Some studies against forms of Leishmania using the genus Pterodon, also belonging to the family Fabaceae, have shown positive results. Extracts from the fruits of P. pubescens were prepared using conventional methods and the supercritical fluid method. From them, NEs were developed and tested in vitro against promastigote and amastigote forms of L. amazonensis. The NE showed a better selectivity index and significantly improved activity against the parasites when compared to the non-encapsulated extracts.
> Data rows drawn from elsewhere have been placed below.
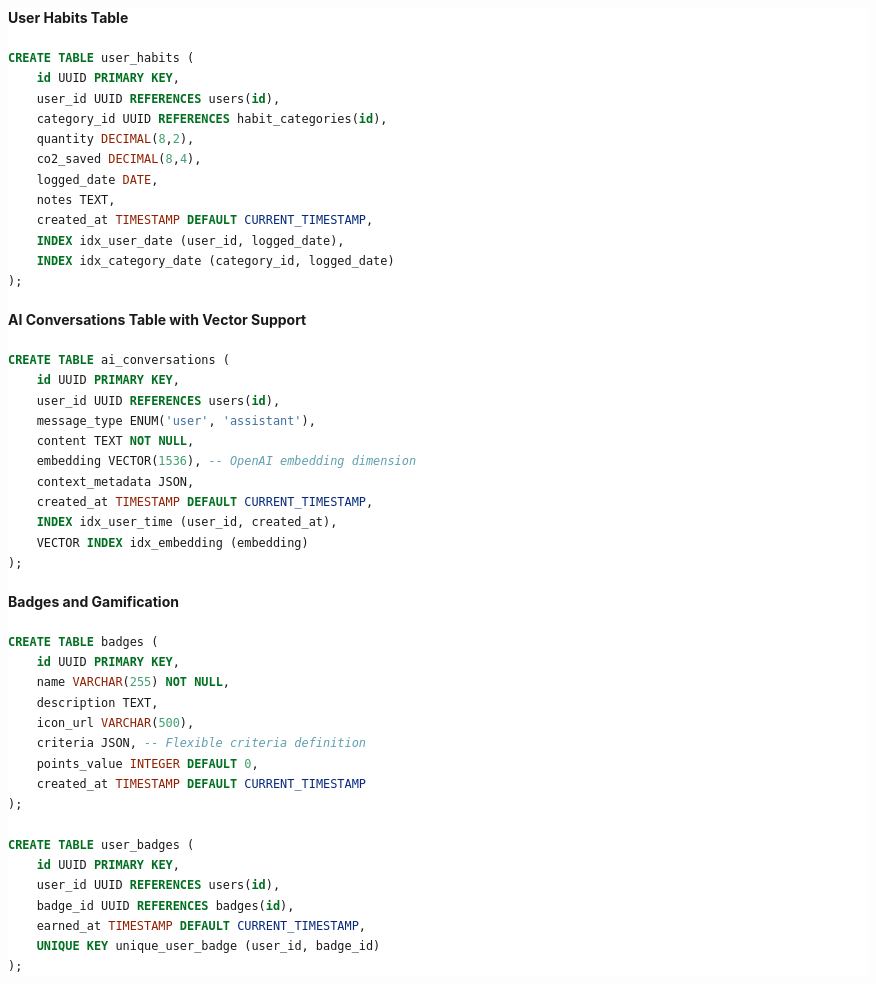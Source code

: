 #### User Habits Table
```sql
CREATE TABLE user_habits (
    id UUID PRIMARY KEY,
    user_id UUID REFERENCES users(id),
    category_id UUID REFERENCES habit_categories(id),
    quantity DECIMAL(8,2),
    co2_saved DECIMAL(8,4),
    logged_date DATE,
    notes TEXT,
    created_at TIMESTAMP DEFAULT CURRENT_TIMESTAMP,
    INDEX idx_user_date (user_id, logged_date),
    INDEX idx_category_date (category_id, logged_date)
);
```

#### AI Conversations Table with Vector Support
```sql
CREATE TABLE ai_conversations (
    id UUID PRIMARY KEY,
    user_id UUID REFERENCES users(id),
    message_type ENUM('user', 'assistant'),
    content TEXT NOT NULL,
    embedding VECTOR(1536), -- OpenAI embedding dimension
    context_metadata JSON,
    created_at TIMESTAMP DEFAULT CURRENT_TIMESTAMP,
    INDEX idx_user_time (user_id, created_at),
    VECTOR INDEX idx_embedding (embedding)
);
```

#### Badges and Gamification
```sql
CREATE TABLE badges (
    id UUID PRIMARY KEY,
    name VARCHAR(255) NOT NULL,
    description TEXT,
    icon_url VARCHAR(500),
    criteria JSON, -- Flexible criteria definition
    points_value INTEGER DEFAULT 0,
    created_at TIMESTAMP DEFAULT CURRENT_TIMESTAMP
);

CREATE TABLE user_badges (
    id UUID PRIMARY KEY,
    user_id UUID REFERENCES users(id),
    badge_id UUID REFERENCES badges(id),
    earned_at TIMESTAMP DEFAULT CURRENT_TIMESTAMP,
    UNIQUE KEY unique_user_badge (user_id, badge_id)
);
```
The authors suggested that the small size of the droplets allowed for better penetration of the active substances [56]. Studies indicate that the genus Pterodon has considerable anti-inflammatory activity, acting on the chemotaxis of mononuclear cells [67].
In another study, a P. emarginatus NE was produced with 20% of the oleoresin extracted from the fruits. Despite the high concentration of the oil resin present in the formulation, it presented a size and polydispersion index within the stability patterns. The use of this product topically in lesions induced by L amazonensis in BALB/c mice was able to improve histological parameters in the dermis and epidermis. The use of NEs also led to a decrease in the levels of the cytokines Il-10 and IFN-γ, as well as a reduction of the parasite load in the lesion, when compared to the control group, contributing to the end of the infectious process and the reduction of the size of the lesions [55,68].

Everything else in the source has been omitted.